Museum in Aomori, Japan

The Aomori City Forestry Museum (青森市森林博物館, Aomori-shi Shinrin Hakubutsukan) is a natural history museum located in the city of Aomori in Aomori Prefecture, Japan. The museum focuses primarily on the forest ecosystems of Aomori Prefecture and the history of the lumber industry in the prefecture, though other unrelated exhibits are also maintained.

==History==
The building that houses the museum was originally the Aomori Bureau of Forestry Building which was built on 13 November 1908. The forestry building was featured in the set of the 1977 film Mount Hakkoda about the Hakkōda Mountains incident. It was converted into a natural history museum that opened to the public in November 1982.

==Exhibits==
The Aomori City Forestry Museum's main exhibits are dedicated to the forests and history of the lumber industry in Aomori Prefecture. These exhibits are held in different rooms throughout the building. The recommended path through the building takes visitors first through an exhibit focusing on the forest ecosystems of the prefecture, with a heavy focus on the various types of trees that grow there. The next exhibit in the museum is dedicated to the historic and cultural aspects of the woodcutting and woodworking industry.

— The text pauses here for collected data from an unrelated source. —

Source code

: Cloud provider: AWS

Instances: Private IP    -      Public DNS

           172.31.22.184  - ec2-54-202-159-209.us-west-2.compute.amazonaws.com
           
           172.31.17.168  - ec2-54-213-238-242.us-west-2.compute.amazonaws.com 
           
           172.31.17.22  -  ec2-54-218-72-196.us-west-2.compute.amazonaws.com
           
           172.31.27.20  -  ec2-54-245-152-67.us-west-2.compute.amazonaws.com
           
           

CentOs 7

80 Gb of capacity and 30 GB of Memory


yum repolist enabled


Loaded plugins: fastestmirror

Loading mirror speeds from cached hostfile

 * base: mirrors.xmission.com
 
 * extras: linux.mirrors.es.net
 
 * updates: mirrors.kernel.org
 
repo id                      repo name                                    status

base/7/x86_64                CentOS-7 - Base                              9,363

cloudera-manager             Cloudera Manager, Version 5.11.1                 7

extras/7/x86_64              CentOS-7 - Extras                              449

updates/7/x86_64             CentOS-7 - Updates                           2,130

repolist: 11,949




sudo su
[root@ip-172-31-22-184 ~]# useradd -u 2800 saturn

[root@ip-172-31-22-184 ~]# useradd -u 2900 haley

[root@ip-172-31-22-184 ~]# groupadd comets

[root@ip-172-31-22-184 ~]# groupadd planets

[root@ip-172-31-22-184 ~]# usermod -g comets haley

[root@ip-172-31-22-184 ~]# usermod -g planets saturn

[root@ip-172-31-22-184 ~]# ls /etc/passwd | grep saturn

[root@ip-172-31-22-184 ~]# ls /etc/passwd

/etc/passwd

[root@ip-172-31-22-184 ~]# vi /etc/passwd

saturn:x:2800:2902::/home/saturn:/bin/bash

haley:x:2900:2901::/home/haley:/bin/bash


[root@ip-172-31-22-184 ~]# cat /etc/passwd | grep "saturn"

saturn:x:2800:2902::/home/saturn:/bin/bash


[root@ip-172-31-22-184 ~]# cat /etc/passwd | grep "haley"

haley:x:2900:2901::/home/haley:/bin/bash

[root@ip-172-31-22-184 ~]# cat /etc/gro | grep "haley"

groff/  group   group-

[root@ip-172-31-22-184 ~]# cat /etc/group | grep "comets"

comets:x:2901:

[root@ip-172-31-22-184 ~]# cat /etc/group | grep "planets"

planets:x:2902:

It includes examples of folk songs sung by workers, a cross section of a typical house built in the region, tools and apparel worn by laborers in the timber industry, and various crafts by woodworkers. The next exhibit ties the two aspects together and attempts to immerse visitors in what working in the industry was like by displaying more of the tools and crafts of the workers, but also by providing interactive displays. The final piece of the main exhibit is located in a building adjacent to the main building. It houses a train that was used on one of the defunct lumber railways of the prefecture.

The museum also has exhibits dedicated to the Mount Hakkoda film that was filmed there and the nearby Komakino Site. The Komakino Site exhibit features various artifacts from the Jōmon period including earthenware, stone tools, and dogū figurines.